_Data listing_:
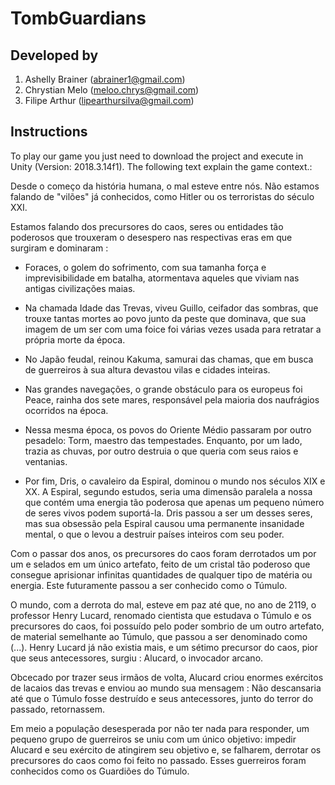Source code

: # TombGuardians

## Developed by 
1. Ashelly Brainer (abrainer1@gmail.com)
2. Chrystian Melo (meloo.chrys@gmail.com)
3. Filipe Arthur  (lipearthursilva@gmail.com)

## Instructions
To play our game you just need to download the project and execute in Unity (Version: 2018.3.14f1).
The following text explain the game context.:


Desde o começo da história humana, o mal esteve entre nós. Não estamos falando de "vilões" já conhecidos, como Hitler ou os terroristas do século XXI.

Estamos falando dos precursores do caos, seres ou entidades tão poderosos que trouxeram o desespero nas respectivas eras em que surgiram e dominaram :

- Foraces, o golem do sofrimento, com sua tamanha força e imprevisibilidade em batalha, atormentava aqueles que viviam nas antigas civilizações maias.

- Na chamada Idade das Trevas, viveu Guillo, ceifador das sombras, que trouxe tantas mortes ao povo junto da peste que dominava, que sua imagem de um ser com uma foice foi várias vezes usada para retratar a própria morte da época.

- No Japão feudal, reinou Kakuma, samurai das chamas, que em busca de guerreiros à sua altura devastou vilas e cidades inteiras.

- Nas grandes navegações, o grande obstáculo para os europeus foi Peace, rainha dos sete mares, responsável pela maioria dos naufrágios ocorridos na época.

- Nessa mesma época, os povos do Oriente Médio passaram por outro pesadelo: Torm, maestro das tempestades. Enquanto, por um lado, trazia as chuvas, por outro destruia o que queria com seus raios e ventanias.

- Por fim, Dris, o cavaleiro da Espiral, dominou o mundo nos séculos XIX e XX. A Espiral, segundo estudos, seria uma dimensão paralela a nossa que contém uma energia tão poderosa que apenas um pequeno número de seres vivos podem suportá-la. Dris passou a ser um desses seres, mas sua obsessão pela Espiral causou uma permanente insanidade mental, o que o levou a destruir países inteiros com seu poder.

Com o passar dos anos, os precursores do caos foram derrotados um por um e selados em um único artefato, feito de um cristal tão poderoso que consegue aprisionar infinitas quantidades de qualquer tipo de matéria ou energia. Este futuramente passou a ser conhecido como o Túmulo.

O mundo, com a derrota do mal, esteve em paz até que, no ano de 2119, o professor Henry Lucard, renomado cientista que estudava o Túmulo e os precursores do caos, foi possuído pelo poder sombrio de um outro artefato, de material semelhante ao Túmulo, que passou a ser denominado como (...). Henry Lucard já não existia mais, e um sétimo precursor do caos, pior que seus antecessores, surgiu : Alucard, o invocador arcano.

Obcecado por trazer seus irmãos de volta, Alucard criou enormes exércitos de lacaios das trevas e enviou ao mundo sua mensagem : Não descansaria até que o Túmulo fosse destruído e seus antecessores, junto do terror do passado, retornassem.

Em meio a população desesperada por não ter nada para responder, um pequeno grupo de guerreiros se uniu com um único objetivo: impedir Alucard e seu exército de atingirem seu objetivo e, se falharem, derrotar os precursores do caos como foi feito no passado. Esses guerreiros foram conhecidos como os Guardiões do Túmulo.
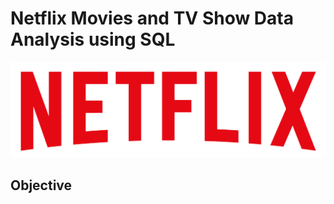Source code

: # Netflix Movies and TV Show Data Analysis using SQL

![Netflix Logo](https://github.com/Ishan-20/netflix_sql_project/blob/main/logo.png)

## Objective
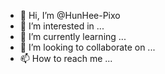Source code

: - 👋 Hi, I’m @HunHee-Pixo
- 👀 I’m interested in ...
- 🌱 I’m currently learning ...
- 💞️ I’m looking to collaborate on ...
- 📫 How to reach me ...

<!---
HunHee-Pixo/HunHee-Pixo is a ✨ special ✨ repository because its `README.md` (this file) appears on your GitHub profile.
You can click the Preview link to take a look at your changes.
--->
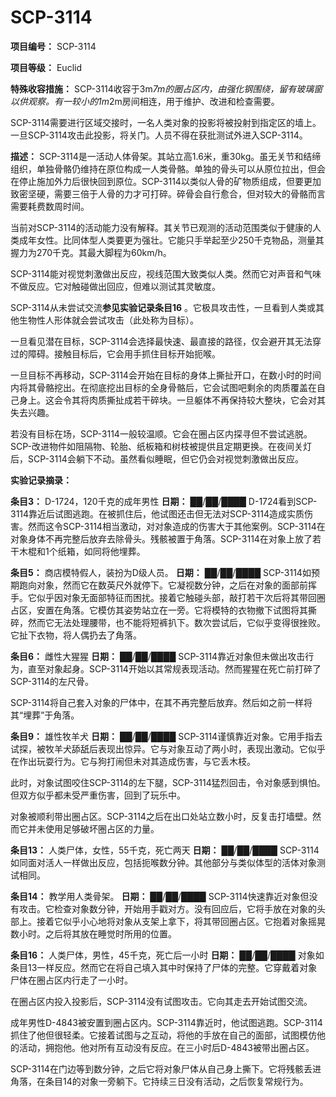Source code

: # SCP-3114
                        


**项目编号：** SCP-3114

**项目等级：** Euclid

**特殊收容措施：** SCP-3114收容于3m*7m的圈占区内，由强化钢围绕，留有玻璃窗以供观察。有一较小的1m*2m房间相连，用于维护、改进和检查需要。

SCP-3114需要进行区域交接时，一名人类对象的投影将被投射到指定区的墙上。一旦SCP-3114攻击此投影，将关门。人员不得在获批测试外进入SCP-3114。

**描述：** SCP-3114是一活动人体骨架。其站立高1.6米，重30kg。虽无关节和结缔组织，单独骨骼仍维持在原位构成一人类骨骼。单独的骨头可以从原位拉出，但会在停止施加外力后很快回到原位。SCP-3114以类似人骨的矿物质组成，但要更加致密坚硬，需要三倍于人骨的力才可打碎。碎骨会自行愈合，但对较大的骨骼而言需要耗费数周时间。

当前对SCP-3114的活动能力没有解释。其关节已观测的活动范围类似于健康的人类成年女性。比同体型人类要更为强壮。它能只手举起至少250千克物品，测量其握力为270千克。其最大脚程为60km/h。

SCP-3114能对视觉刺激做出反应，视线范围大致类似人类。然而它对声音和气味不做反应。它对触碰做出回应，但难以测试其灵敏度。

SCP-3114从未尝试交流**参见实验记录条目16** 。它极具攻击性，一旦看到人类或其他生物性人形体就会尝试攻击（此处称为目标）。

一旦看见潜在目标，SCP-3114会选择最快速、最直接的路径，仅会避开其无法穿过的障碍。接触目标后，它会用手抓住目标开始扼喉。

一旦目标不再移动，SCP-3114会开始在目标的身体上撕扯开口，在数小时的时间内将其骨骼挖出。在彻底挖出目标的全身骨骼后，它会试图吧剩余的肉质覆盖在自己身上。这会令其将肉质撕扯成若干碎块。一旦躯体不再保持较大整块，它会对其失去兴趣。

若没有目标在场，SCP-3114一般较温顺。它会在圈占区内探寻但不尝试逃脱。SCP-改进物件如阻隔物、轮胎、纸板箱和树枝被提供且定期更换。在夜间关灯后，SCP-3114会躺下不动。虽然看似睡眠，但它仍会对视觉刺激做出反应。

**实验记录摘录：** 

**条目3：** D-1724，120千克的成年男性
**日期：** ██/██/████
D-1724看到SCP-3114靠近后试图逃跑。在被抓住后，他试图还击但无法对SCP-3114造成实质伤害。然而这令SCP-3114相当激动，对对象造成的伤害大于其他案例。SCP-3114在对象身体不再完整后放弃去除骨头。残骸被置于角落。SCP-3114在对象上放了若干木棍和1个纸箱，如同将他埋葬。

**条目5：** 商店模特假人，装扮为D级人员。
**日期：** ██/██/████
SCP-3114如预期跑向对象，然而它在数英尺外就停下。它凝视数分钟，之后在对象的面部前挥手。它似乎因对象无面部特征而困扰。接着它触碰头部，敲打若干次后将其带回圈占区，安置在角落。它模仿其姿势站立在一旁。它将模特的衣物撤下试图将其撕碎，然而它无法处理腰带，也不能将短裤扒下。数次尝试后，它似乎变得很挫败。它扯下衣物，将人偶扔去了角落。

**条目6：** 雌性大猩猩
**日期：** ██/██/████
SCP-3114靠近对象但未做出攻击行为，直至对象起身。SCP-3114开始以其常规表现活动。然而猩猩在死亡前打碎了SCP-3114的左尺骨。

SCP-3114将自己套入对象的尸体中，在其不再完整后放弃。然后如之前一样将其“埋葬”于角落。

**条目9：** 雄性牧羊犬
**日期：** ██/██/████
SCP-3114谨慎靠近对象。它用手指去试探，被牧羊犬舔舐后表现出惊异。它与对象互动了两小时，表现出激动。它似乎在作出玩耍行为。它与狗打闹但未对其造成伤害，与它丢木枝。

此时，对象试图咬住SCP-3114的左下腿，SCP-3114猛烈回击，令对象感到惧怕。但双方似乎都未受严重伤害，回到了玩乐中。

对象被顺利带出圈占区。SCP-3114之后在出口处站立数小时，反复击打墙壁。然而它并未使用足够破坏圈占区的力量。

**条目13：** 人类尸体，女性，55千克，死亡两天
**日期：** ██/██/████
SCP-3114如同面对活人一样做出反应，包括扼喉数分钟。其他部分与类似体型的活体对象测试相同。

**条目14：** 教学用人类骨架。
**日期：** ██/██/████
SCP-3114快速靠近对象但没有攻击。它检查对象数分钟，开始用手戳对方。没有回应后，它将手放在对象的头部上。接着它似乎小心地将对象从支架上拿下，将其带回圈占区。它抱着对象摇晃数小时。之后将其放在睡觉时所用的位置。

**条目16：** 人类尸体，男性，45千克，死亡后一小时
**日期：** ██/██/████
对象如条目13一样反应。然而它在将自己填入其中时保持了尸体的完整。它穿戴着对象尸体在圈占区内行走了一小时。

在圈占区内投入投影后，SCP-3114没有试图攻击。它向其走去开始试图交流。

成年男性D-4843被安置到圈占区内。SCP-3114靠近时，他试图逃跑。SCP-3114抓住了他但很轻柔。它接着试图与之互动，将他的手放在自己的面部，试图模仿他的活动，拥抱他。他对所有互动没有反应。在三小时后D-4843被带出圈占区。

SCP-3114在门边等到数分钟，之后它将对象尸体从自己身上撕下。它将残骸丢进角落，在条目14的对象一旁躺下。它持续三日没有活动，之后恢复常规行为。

_Required work_: From the records, copy out each line that includes the string "conhecidos".

_Expected answer_:
Desde o começo da história humana, o mal esteve entre nós. Não estamos falando de "vilões" já conhecidos, como Hitler ou os terroristas do século XXI.
Em meio a população desesperada por não ter nada para responder, um pequeno grupo de guerreiros se uniu com um único objetivo: impedir Alucard e seu exército de atingirem seu objetivo e, se falharem, derrotar os precursores do caos como foi feito no passado. Esses guerreiros foram conhecidos como os Guardiões do Túmulo.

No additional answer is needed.